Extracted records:

· · ·

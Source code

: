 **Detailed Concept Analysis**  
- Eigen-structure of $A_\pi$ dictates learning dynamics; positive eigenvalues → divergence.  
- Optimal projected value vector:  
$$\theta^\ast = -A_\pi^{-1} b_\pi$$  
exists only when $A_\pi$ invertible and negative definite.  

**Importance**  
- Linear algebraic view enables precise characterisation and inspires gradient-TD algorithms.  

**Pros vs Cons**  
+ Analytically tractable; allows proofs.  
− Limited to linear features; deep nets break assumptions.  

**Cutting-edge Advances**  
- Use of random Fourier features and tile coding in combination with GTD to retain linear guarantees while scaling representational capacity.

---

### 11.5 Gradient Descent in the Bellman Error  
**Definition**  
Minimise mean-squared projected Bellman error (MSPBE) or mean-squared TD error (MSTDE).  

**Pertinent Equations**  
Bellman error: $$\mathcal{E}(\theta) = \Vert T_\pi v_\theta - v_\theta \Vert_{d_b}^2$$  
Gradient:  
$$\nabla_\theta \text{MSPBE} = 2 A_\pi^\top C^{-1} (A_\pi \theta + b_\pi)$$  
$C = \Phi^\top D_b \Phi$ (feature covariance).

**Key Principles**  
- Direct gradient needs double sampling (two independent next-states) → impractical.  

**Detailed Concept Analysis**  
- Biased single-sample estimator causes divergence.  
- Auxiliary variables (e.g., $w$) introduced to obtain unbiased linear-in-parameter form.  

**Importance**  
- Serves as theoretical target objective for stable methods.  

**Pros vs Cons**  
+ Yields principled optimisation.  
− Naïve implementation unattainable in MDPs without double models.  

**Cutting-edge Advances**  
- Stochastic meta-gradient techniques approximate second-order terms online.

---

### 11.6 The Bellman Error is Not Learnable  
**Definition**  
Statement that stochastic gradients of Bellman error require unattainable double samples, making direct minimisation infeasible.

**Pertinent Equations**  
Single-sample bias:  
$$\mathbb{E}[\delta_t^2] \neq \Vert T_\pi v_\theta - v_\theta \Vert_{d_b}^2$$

· · ·

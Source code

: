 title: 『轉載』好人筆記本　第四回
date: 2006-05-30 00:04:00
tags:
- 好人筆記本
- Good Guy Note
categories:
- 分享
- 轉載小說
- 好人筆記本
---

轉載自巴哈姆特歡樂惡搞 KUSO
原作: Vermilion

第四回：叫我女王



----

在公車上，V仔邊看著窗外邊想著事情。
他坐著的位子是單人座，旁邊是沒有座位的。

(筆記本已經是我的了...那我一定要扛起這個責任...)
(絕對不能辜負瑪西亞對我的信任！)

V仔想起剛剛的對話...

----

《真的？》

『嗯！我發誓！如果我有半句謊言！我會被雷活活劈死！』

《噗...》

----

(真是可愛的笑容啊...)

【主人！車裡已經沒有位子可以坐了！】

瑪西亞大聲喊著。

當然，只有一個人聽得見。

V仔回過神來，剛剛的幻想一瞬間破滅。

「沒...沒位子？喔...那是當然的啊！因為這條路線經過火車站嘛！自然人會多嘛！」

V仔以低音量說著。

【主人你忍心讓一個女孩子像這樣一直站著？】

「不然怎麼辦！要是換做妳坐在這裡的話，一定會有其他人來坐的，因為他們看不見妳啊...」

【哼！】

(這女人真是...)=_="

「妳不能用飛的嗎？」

· · ·

WHAT THIS TASK INVOLVES:
Your answer should be only the number of lines in the records that hold the word "features".

TASK RESULT:
2